◆ Task to complete ◆
Of the material below, the lines to be retyped are those from the line containing "(nt), \qquad n\in ℕ.$$" through the line containing "(nt)~dt \to 0.$$", inclusive; reproduce them exactly.

◆ Study material ◆
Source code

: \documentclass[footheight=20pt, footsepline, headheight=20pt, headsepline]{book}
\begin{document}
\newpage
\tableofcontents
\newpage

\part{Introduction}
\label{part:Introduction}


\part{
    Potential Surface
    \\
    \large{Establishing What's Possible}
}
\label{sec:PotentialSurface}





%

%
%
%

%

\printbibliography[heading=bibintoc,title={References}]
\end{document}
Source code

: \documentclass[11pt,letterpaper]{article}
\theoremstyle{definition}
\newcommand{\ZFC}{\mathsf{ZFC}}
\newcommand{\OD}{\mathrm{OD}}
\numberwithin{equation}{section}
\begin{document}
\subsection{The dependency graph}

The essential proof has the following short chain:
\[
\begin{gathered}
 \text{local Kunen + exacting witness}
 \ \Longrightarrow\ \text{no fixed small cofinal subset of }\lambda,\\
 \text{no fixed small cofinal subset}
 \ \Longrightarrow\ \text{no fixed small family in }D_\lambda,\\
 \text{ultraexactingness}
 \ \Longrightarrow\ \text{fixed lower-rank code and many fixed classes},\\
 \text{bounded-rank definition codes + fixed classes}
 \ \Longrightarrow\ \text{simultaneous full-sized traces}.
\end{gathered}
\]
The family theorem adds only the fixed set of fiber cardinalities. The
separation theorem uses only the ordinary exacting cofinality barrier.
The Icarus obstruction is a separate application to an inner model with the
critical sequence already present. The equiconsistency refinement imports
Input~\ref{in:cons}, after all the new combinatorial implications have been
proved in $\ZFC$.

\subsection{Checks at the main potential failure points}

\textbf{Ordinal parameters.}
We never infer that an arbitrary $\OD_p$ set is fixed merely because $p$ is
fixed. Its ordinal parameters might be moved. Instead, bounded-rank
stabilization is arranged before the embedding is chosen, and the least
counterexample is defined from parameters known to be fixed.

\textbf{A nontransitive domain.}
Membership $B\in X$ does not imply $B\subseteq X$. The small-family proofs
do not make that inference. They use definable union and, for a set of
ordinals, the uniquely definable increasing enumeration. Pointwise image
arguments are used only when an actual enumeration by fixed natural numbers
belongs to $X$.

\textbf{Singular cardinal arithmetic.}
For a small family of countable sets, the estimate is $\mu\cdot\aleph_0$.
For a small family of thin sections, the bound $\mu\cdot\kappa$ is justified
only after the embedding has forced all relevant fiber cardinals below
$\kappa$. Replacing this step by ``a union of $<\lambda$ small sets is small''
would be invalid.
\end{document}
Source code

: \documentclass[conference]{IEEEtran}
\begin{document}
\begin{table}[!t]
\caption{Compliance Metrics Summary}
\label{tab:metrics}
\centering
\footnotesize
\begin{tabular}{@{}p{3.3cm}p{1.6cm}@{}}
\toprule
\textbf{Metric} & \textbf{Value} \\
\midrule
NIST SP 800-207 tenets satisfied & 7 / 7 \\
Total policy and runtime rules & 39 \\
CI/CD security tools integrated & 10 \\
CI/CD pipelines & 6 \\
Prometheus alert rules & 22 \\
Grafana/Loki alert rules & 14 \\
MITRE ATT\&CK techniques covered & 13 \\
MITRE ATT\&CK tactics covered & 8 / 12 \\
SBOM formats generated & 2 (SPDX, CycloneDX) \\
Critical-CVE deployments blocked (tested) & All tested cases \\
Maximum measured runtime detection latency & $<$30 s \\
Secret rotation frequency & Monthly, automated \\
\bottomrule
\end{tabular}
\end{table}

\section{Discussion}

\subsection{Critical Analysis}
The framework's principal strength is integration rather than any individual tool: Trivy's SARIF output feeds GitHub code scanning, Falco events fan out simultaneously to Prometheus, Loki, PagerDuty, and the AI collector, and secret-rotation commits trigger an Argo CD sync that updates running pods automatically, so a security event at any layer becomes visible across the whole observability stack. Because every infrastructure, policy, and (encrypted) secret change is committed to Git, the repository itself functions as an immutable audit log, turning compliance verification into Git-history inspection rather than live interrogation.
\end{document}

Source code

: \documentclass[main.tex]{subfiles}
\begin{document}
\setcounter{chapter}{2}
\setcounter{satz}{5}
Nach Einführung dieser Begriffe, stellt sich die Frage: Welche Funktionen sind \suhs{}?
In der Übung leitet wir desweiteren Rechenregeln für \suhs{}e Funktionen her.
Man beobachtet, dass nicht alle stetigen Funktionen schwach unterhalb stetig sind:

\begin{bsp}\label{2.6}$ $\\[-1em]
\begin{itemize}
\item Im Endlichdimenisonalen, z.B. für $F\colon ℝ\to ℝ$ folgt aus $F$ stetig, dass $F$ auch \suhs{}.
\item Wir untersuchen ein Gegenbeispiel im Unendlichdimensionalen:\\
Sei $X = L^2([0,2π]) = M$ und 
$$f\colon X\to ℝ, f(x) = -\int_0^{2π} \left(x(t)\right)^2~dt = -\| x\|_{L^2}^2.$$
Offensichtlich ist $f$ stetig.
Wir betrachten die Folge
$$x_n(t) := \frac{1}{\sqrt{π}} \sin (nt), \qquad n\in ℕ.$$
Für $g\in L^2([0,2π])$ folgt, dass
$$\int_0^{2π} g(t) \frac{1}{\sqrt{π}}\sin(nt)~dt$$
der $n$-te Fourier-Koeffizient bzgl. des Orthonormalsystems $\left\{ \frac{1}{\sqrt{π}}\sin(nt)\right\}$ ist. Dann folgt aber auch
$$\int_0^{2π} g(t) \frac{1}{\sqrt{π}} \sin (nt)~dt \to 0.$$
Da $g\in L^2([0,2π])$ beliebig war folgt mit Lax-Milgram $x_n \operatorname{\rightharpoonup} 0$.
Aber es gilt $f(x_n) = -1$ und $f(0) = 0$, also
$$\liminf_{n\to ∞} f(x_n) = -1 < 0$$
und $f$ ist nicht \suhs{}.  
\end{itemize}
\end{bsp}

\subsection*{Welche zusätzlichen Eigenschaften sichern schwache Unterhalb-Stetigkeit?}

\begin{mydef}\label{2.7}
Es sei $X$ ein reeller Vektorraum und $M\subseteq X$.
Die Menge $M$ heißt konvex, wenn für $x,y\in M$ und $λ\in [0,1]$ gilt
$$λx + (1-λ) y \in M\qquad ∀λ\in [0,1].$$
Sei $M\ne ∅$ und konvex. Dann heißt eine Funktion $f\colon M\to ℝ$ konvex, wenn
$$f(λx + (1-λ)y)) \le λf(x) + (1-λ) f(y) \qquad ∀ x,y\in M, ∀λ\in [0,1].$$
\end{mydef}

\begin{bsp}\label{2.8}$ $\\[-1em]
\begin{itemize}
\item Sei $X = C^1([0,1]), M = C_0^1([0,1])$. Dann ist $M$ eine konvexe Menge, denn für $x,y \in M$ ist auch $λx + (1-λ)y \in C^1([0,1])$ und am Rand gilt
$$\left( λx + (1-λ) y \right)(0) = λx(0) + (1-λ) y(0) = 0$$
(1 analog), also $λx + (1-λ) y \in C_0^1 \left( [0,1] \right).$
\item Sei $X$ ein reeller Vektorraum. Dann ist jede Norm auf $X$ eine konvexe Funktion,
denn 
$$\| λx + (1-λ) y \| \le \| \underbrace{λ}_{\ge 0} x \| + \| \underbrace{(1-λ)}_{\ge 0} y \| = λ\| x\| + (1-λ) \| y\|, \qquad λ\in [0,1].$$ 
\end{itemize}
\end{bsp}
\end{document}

◆ Output of the task ◆
$$x_n(t) := \frac{1}{\sqrt{π}} \sin (nt), \qquad n\in ℕ.$$
Für $g\in L^2([0,2π])$ folgt, dass
$$\int_0^{2π} g(t) \frac{1}{\sqrt{π}}\sin(nt)~dt$$
der $n$-te Fourier-Koeffizient bzgl. des Orthonormalsystems $\left\{ \frac{1}{\sqrt{π}}\sin(nt)\right\}$ ist. Dann folgt aber auch
$$\int_0^{2π} g(t) \frac{1}{\sqrt{π}} \sin (nt)~dt \to 0.$$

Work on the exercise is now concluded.